[Opening Data for review section]

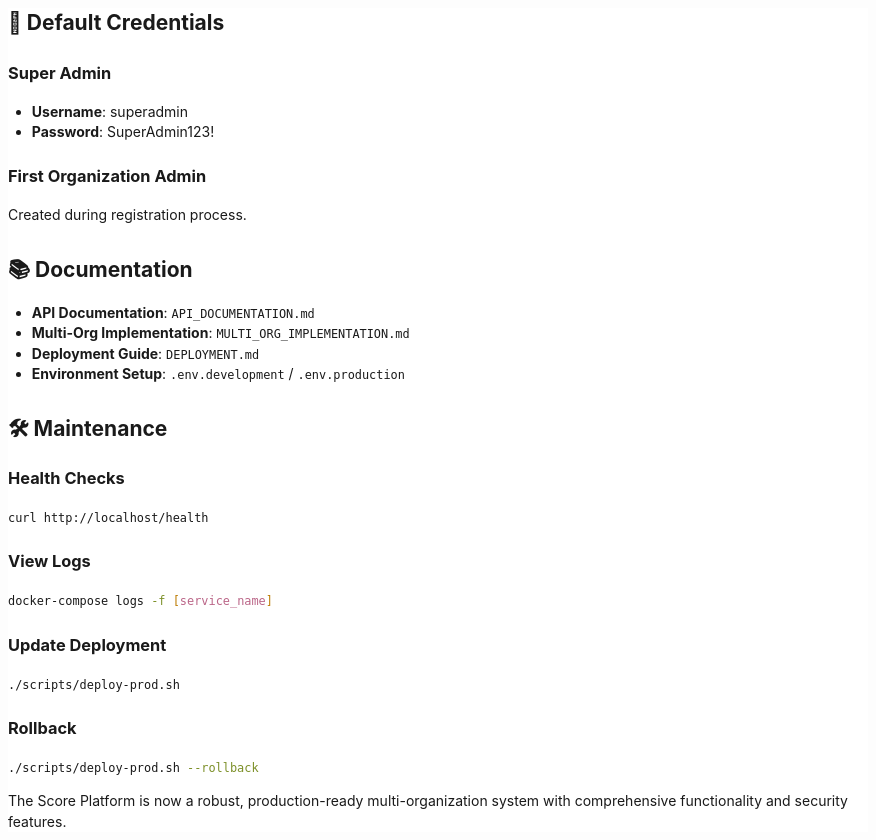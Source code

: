 ## 🔑 Default Credentials

### Super Admin
- **Username**: superadmin
- **Password**: SuperAdmin123!

### First Organization Admin
Created during registration process.

## 📚 Documentation

- **API Documentation**: `API_DOCUMENTATION.md`
- **Multi-Org Implementation**: `MULTI_ORG_IMPLEMENTATION.md`
- **Deployment Guide**: `DEPLOYMENT.md`
- **Environment Setup**: `.env.development` / `.env.production`

## 🛠️ Maintenance

### Health Checks
```bash
curl http://localhost/health
```

### View Logs
```bash
docker-compose logs -f [service_name]
```

### Update Deployment
```bash
./scripts/deploy-prod.sh
```

### Rollback
```bash
./scripts/deploy-prod.sh --rollback
```

The Score Platform is now a robust, production-ready multi-organization system with comprehensive functionality and security features.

[Closing Data for review section]

Word for word, restate the lines above from the line containing "- **Password**: SuperAdmin123!" through the line containing "## 🛠️ Maintenance", with both included and nothing else.

- **Password**: SuperAdmin123!

### First Organization Admin
Created during registration process.

## 📚 Documentation

- **API Documentation**: `API_DOCUMENTATION.md`
- **Multi-Org Implementation**: `MULTI_ORG_IMPLEMENTATION.md`
- **Deployment Guide**: `DEPLOYMENT.md`
- **Environment Setup**: `.env.development` / `.env.production`

## 🛠️ Maintenance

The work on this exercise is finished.